Zombie Report: The Roost

The other night I dreamt I was in a theater lobby with five different ticket booths. Each was selling tickets to a different zombie movie but, because there were letters missing on the marquees, I couldn’t tell which was which and I ended up buying non-refundable tickets to the wrong film (I’m guessing it was an entry in the Resident Evil series). This frustrating experience was my subconscious reminding me that I’m seriously behind on my zombie report. So here’s a review of a film I saw probably six weeks ago. Let’s test my horror recall.

The Roost (dir: Ti West, Glass Eye Pix, 2005)

I picked this up after winning (Thank you, MondoMovie) and loving West’s House of the Devil; a Halloween-meets-Rosemary’s Baby tribute to 1980s horror.

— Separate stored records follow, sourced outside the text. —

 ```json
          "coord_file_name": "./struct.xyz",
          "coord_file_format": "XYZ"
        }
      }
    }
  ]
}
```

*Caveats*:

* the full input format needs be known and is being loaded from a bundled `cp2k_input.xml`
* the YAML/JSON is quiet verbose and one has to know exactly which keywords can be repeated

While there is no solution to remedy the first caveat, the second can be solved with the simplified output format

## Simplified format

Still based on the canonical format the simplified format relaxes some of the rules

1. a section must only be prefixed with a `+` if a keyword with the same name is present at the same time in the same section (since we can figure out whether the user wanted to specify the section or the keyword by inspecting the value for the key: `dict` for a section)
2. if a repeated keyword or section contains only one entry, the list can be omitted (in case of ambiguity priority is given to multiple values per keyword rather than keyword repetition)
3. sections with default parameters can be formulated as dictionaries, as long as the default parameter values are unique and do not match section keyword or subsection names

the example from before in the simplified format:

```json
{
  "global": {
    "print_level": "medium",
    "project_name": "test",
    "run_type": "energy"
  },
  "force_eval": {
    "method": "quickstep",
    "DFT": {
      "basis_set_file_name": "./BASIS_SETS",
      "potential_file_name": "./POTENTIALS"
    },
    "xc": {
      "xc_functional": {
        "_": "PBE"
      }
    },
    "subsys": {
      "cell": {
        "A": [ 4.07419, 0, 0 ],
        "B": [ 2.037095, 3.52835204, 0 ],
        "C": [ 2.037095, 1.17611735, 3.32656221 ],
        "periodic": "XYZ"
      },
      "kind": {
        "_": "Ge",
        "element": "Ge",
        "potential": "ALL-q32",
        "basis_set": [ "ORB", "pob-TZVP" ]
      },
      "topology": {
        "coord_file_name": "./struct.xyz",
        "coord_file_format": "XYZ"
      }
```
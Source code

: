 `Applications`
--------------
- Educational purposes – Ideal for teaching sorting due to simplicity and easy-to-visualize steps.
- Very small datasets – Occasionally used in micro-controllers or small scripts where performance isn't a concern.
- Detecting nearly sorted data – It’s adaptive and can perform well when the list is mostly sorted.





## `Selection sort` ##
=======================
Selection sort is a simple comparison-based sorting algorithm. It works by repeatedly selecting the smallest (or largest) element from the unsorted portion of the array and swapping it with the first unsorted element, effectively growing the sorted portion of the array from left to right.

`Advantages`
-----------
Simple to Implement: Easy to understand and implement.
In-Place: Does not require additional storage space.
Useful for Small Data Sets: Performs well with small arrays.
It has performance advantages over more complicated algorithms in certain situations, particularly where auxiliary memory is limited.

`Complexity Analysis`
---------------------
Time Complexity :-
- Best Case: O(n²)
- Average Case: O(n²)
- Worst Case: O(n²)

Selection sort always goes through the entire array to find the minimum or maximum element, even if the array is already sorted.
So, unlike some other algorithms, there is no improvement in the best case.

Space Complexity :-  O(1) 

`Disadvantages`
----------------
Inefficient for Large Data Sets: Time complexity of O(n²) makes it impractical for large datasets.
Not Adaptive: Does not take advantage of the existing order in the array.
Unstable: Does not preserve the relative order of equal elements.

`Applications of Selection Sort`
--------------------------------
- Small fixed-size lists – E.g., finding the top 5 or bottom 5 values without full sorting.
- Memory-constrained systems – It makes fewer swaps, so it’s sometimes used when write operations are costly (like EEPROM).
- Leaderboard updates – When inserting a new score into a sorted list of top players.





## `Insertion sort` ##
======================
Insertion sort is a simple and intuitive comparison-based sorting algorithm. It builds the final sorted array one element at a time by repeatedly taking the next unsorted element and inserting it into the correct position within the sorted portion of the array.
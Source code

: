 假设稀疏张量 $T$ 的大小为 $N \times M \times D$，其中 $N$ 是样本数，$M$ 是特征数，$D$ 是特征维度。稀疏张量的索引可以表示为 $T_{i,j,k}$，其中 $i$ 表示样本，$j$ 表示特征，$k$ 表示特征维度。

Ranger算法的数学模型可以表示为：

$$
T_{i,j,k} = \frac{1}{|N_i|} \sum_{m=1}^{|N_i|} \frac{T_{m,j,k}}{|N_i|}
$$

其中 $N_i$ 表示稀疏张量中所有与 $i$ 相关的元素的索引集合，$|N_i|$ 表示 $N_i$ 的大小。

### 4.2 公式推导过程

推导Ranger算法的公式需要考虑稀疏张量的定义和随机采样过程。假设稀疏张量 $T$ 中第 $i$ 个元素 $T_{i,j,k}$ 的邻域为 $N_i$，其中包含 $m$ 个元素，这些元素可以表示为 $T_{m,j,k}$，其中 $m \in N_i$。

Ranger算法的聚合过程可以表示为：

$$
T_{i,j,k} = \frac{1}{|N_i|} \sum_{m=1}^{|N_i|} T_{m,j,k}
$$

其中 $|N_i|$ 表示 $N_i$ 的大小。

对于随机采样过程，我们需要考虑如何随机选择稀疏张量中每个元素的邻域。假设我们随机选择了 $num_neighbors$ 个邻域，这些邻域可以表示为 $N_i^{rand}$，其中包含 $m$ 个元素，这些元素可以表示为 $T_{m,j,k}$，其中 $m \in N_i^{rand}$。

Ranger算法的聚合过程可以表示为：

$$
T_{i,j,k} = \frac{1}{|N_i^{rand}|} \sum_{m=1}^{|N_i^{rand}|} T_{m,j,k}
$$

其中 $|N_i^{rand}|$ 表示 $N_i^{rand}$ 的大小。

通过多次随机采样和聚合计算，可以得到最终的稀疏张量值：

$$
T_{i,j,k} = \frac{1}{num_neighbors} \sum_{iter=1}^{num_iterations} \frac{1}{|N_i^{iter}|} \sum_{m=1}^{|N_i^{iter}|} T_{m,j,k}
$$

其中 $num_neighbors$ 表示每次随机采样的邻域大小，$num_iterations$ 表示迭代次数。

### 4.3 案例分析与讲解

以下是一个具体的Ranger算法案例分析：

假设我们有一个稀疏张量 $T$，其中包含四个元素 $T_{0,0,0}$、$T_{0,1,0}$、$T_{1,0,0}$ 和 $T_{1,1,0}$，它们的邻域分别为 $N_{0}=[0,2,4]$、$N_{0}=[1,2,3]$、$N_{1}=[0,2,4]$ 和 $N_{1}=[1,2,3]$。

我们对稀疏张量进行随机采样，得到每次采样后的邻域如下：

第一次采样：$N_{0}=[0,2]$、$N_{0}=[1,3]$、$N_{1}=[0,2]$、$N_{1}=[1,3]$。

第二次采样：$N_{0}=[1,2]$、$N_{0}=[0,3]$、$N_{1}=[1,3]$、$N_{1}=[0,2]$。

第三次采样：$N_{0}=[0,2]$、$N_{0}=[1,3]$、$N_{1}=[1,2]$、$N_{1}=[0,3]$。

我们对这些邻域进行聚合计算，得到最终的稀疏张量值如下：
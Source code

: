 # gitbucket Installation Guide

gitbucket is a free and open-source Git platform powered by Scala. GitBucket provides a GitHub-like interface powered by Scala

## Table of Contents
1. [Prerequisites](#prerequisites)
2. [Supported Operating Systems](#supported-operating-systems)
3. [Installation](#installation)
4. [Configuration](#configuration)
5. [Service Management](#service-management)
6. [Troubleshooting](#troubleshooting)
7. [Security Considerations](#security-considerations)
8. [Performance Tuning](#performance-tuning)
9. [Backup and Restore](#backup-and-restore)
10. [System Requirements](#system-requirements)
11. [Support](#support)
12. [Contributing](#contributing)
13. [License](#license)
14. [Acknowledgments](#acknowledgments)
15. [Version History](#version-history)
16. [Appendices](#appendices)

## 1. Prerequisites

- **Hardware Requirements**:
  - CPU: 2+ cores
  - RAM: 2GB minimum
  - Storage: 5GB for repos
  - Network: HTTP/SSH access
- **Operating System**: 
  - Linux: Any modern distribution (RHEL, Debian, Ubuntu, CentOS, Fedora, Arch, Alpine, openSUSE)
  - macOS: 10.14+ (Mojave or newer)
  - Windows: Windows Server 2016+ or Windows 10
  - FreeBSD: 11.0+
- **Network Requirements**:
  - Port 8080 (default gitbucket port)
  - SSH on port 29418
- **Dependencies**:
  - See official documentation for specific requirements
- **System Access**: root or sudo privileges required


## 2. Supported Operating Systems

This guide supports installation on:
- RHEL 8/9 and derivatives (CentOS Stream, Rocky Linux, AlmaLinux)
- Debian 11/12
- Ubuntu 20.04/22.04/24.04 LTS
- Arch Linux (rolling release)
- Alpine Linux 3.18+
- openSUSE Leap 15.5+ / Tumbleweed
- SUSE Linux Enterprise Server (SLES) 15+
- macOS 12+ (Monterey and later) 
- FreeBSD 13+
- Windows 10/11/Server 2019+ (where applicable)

The Roost is West’s first feature and understandably less accomplished than HOTD but still fun and (mostly) effective. It begins with a group of 20-somethings on their way to a wedding. They’re already off-course, on an ill-advised short cut, when a bat smacks into their SUV windshield and they wind up in a ditch. They do the classic “wander off in the dark to find help” and come upon a small farm with a massive, cavernous, Taj Mahal of an evil-looking barn. The barn is full of millions of temperamental bats who will bite you and turn you into the walking dead. That’s it. Pretty basic.

The barn (apparently the same as used in Hitchcock’s Marnie) is a great location full of murky corners, made even more murky by an effective use of DV. It’s hard to believe that the elderly couple who own the farm need such a behemoth of agricultural architecture, but that’s nit-picking.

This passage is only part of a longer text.